[Records from a data collection]
-- -- --

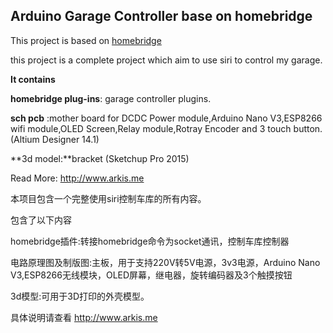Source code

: ## Arduino Garage Controller base on homebridge 

This project is based on [homebridge](https://github.com/nfarina/homebridge)

this project is a  complete project which aim to use siri to control my  garage.

**It contains**  

**homebridge plug-ins**: garage controller plugins.

**sch pcb** :mother board for DCDC Power module,Arduino Nano V3,ESP8266 wifi module,OLED Screen,Relay module,Rotray Encoder and 3 touch button.(Altium Designer 14.1)

**3d model:**bracket (Sketchup Pro 2015)

Read More: http://www.arkis.me

本项目包含一个完整使用siri控制车库的所有内容。

包含了以下内容

homebridge插件:转接homebridge命令为socket通讯，控制车库控制器

电路原理图及制版图:主板，用于支持220V转5V电源，3v3电源，Arduino Nano V3,ESP8266无线模块，OLED屏幕，继电器，旋转编码器及3个触摸按钮

3d模型:可用于3D打印的外壳模型。

具体说明请查看 http://www.arkis.me





 





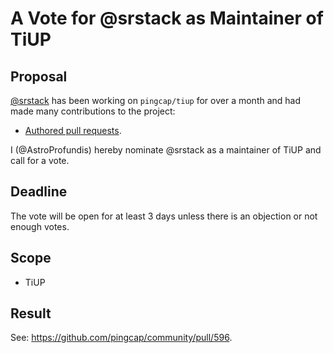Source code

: # A Vote for @srstack as Maintainer of TiUP

## Proposal

[@srstack](https://github.com/srstack) has been working on `pingcap/tiup` for over a month and had made many contributions to the project:

* [Authored pull requests](https://github.com/pingcap/tiup/pulls?q=is%3Apr+is%3Amerged+author%3Asrstack).

I (@AstroProfundis) hereby nominate @srstack as a maintainer of TiUP and call for a vote.

## Deadline

The vote will be open for at least 3 days unless there is an objection or not enough votes.

## Scope

* TiUP

## Result

See: https://github.com/pingcap/community/pull/596.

-- -- --

__ABOUT THIS TASK__
Among the entries above, the line containing "button.(Altium Designer 14.1)", the line containing "具体说明请查看 http://www.arkis.me", and all lines between them are to be restated word for word; nothing else belongs in the reply.

__WRITTEN SOLUTION__
**sch pcb** :mother board for DCDC Power module,Arduino Nano V3,ESP8266 wifi module,OLED Screen,Relay module,Rotray Encoder and 3 touch button.(Altium Designer 14.1)

**3d model:**bracket (Sketchup Pro 2015)

Read More: http://www.arkis.me

本项目包含一个完整使用siri控制车库的所有内容。

包含了以下内容

homebridge插件:转接homebridge命令为socket通讯，控制车库控制器

电路原理图及制版图:主板，用于支持220V转5V电源，3v3电源，Arduino Nano V3,ESP8266无线模块，OLED屏幕，继电器，旋转编码器及3个触摸按钮

3d模型:可用于3D打印的外壳模型。

具体说明请查看 http://www.arkis.me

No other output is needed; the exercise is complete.